Fig. 5. EP2-G_s coupling and G protein selectivity.

(A) Superposition of the structures of EP2-G_s and β2AR-G_s (PDB ID: 3SN6 and 7BZ2) complex according to the transmembrane helices bundle. EP2 is in sky blue, BI 167107-β2AR is in green, and formoterol-β2AR is in light pink. Rotation of the α helices and the interaction of the Gα_s with H8 were highlighted, Gα_s in the EP2-G_s complex is in yellow orange, Gα_s in BI 167107-β2AR-G_s is in green, and Gα_s in formoterol-β2AR-G_s is in light pink. (B) Comparison of the G_s coupling interface in EP2 and known receptor-G_s complexes including β2AR-G_s (PDB ID: 3SN6 and 7BZ2), GPBAR-G_s (PDB ID: 7CFN), and A_2AR–mini-G_s (PDB ID: 6GDG). Residues involved in contacting with G_s of EP2 were illustrated as blue dots, and those of β2AR, GPBAR, and A_2AR were illustrated as green dots. (C) The detailed interactions of α5 helix of G_s with residues of TM2 and H8 of EP2 in the PGE₂-bound EP2-G_s complex structure.

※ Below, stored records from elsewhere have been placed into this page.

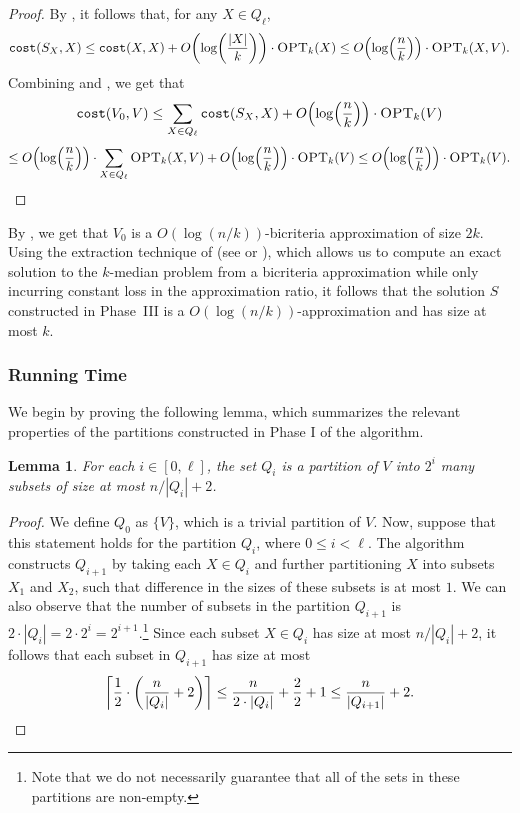 \documentclass[11pt]{article}
\newcommand{\1}{\mathmybb{1}}
\newtheorem{lemma}[theorem]{Lemma}
\newcommand{\OPT}{\textsc{OPT}}
\newcommand{\cost}{\textnormal{\texttt{cost}}}
\begin{document}
\begin{proof}
    By , it follows that, for any $X \in Q_\ell$,
\begin{equation}\label{eq:aaa}
    \cost(S_X, X) \leq \cost(X,X) + O \!\left( \log \! \left(\frac{|X|}{k} \right)\right) \cdot \OPT_k(X) \leq O \!\left( \log \! \left(\frac{n}{k} \right)\right) \cdot \OPT_k(X,V).
\end{equation}
Combining  and , we get that
$$ \cost(V_0, V) \leq \sum_{X \in Q_\ell} \cost(S_{X}, X) + O \!\left( \log \! \left(\frac{n}{k} \right)\right) \cdot \OPT_k(V) $$
$$ \leq O \!\left( \log \! \left(\frac{n}{k} \right)\right) \cdot \sum_{X \in Q_\ell} \OPT_k(X,V) + O \!\left( \log \! \left(\frac{n}{k} \right)\right) \cdot \OPT_k(V) \leq  O \!\left( \log \! \left(\frac{n}{k} \right)\right) \cdot \OPT_k(V). \qedhere $$
\end{proof}



By , we get that $V_0$ is a $O(\log(n/k))$-bicriteria approximation of size $2k$. Using the extraction technique of \cite{focs/GuhaMMO00} (see  or ), which allows us to compute an exact solution to the $k$-median problem from a bicriteria approximation while only incurring constant loss in the approximation ratio, it follows that the solution $S$ constructed in Phase~III is a $O(\log(n/k))$-approximation and has size at most $k$.

\subsubsection*{Running Time}

We begin by proving the following lemma, which summarizes the relevant properties of the partitions constructed in Phase I of the algorithm.

\begin{lemma}\label{lem:partitions:main}
    For each $i \in [0, \ell]$, the set $Q_i$ is a partition of $V$ into $2^i$ many subsets of size at most $n/|Q_i| + 2$.
\end{lemma}

\begin{proof}
    We define $Q_0$ as $\{V\}$, which is a trivial partition of $V$. Now, suppose that this statement holds for the partition $Q_i$, where $0 \leq i < \ell$. The algorithm constructs $Q_{i+1}$ by taking each $X \in Q_i$ and further partitioning $X$ into subsets $X_1$ and $X_{2}$, such that difference in the sizes of these subsets is at most $1$.
    We can also observe that the number of subsets in the partition $Q_{i+1}$ is $2 \cdot |Q_{i}| = 2 \cdot 2^{i} = 2^{i+1}$.\footnote{Note that we do not necessarily guarantee that all of the sets in these partitions are non-empty.} Since each subset $X \in Q_i$ has size at most $n/|Q_i| + 2$, it follows that each subset in $Q_{i+1}$ has size at most
    $$ \left\lceil \frac{1}{2} \cdot \left( \frac{n}{|Q_i|} + 2 \right) \right\rceil \leq \frac{n}{2 \cdot |Q_i|} + \frac{2}{2} + 1 \leq \frac{n}{|Q_{i+1}|} + 2.\qedhere $$
\end{proof}
\end{document}
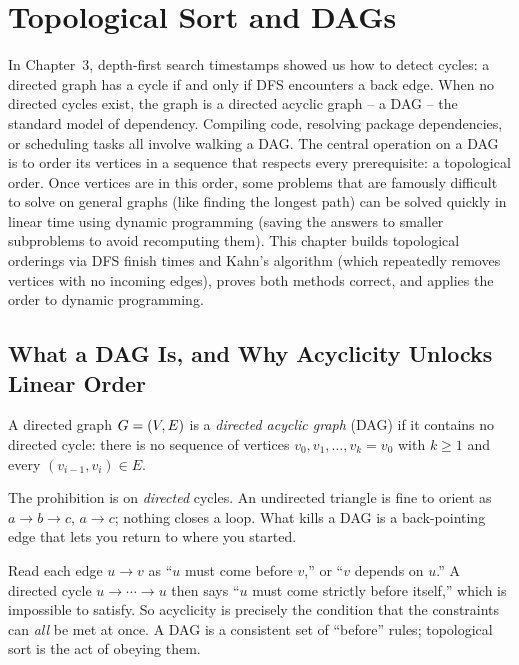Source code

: \chapter{Topological Sort and DAGs}

In Chapter~3, depth-first search timestamps showed us how to detect cycles:
a directed graph has a cycle if and only if DFS encounters a back edge.
When no directed cycles exist, the graph is a directed acyclic graph -- a DAG --
the standard model of dependency. Compiling code, resolving package
dependencies, or scheduling tasks all involve walking a DAG. The central operation on
a DAG is to order its vertices in a sequence that respects every prerequisite:
a topological order. Once vertices are in this order, some problems that are
famously difficult to solve on general graphs (like finding the longest path)
can be solved quickly in linear time using dynamic programming (saving the answers
to smaller subproblems to avoid recomputing them). This chapter builds topological orderings via DFS finish times and Kahn's
algorithm (which repeatedly removes vertices with no incoming edges), proves both methods correct, and applies the order to
dynamic programming.

\chapterline

\section{What a DAG Is, and Why Acyclicity Unlocks Linear Order}

\begin{definition}\label{ch04:dag-def}
A directed graph $G=(V,E)$ is a \emph{directed acyclic graph} (DAG) if it contains no directed
cycle: there is no sequence of vertices $v_0,v_1,\dots,v_k=v_0$ with $k\ge 1$ and every
$(v_{i-1},v_i)\in E$.
\end{definition}

The prohibition is on \emph{directed} cycles. An undirected triangle is fine to orient as
$a\to b\to c$, $a\to c$; nothing closes a loop. What kills a DAG is a back-pointing edge that lets
you return to where you started.

\begin{intuitionbox}
Read each edge $u\to v$ as ``$u$ must come before $v$,'' or ``$v$ depends on $u$.'' A directed cycle
$u\to\cdots\to u$ then says ``$u$ must come strictly before itself,'' which is impossible to satisfy.
So acyclicity is precisely the condition that the constraints can \emph{all} be met at once. A DAG is
a consistent set of ``before'' rules; topological sort is the act of obeying them.
\end{intuitionbox}

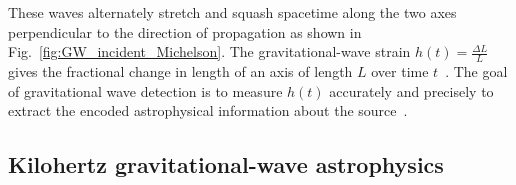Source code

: These waves alternately stretch and squash  spacetime along the two axes perpendicular to the direction of propagation as shown in Fig.~\ref{fig:GW_incident_Michelson}. %
The gravitational-wave strain $h(t)=\frac{\Delta L}{L}$ gives the fractional change in length of an axis of length $L$ over time $t$~\cite{}. The goal of gravitational wave detection is to measure $h(t)$ accurately and precisely to extract the encoded astrophysical information about the source~\cite{}.


\subsection{Kilohertz gravitational-wave astrophysics} %
\label{sec:kilohertz_GW}

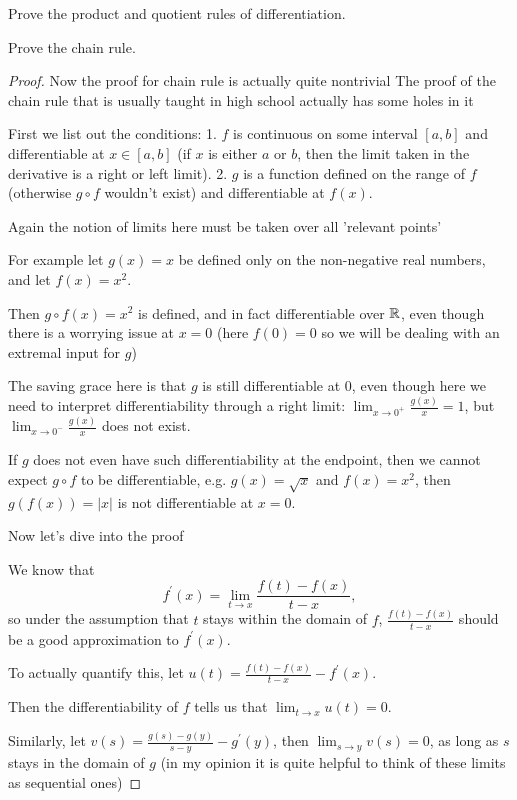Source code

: \begin{exercise}{}{}
Prove the product and quotient rules of differentiation.
\end{exercise}

\begin{exercise}{}{}
Prove the chain rule.
\end{exercise}
\begin{proof}
Now the proof for chain rule is actually quite nontrivial
The proof of the chain rule that is usually taught in high school actually has some holes in it

First we list out the conditions:
1. $f$ is continuous on some interval $[a,b]$ and differentiable at $x\in[a,b]$ (if $x$ is either $a$ or $b$, then the limit taken in the derivative is a right or left limit).
2. $g$ is a function defined on the range of $f$ (otherwise $g\circ f$ wouldn't exist) and differentiable at $f(x)$.

Again the notion of limits here must be taken over all 'relevant points'

For example let $g(x)=x$ be defined only on the non-negative real numbers, and let $f(x)=x^2$.

Then $g\circ f(x)=x^2$ is defined, and in fact differentiable over $\mathbb R$, even though there is a worrying issue at $x=0$ (here $f(0)=0$ so we will be dealing with an extremal input for $g$)

The saving grace here is that $g$ is still differentiable at $0$, even though here we need to interpret differentiability through a right limit: $\lim_{x\to0^+}\frac{g(x)}{x}=1$, but $\lim_{x\to0^-}\frac{g(x)}{x}$ does not exist.

If $g$ does not even have such differentiability at the endpoint, then we cannot expect $g\circ f$ to be differentiable, e.g. $g(x)=\sqrt{x}$ and $f(x)=x^2$, then $g(f(x))=|x|$ is not differentiable at $x=0$.

Now let's dive into the proof

We know that
\[ f^\prime(x)=\lim_{t\to x}\frac{f(t)-f(x)}{t-x}, \]
so under the assumption that $t$ stays within the domain of $f$, $\frac{f(t)-f(x)}{t-x}$ should be a good approximation to $f^\prime(x)$.

To actually quantify this, let $u(t)=\frac{f(t)-f(x)}{t-x}-f^\prime(x)$.

Then the differentiability of $f$ tells us that $\lim_{t\to x}u(t)=0$.

Similarly, let $v(s)=\frac{g(s)-g(y)}{s-y}-g^\prime(y)$, then $\lim_{s\to y}v(s)=0$, as long as $s$ stays in the domain of $g$
(in my opinion it is quite helpful to think of these limits as sequential ones)


\end{proof}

Polar interactions are depicted as blue dashed lines. (D) Effects of mutations in TM2 or H8 of EP2 on PGE₂-induced cAMP accumulation. Bars represent the differences of calculated potency (pEC₅₀) between WT EP2 and its mutant. Values are means ± SD from three independent experiments performed in triplicate. ***P < 0.001; comparison between WT EP2 and its mutant. All data were analyzed by two-sided one-way ANOVA with Tukey’s test. (E) The detailed interactions of ICL2 of EP2 with α5 helix of G_s in the PGE₂-bound EP2-G_s complex structure. H-bond is depicted as a dashed line. (F) Sequence alignment of residues involving G_s coupling in human, mouse, and rat EP2, which are compared with residues at corresponding positions in human EP3 and EP4.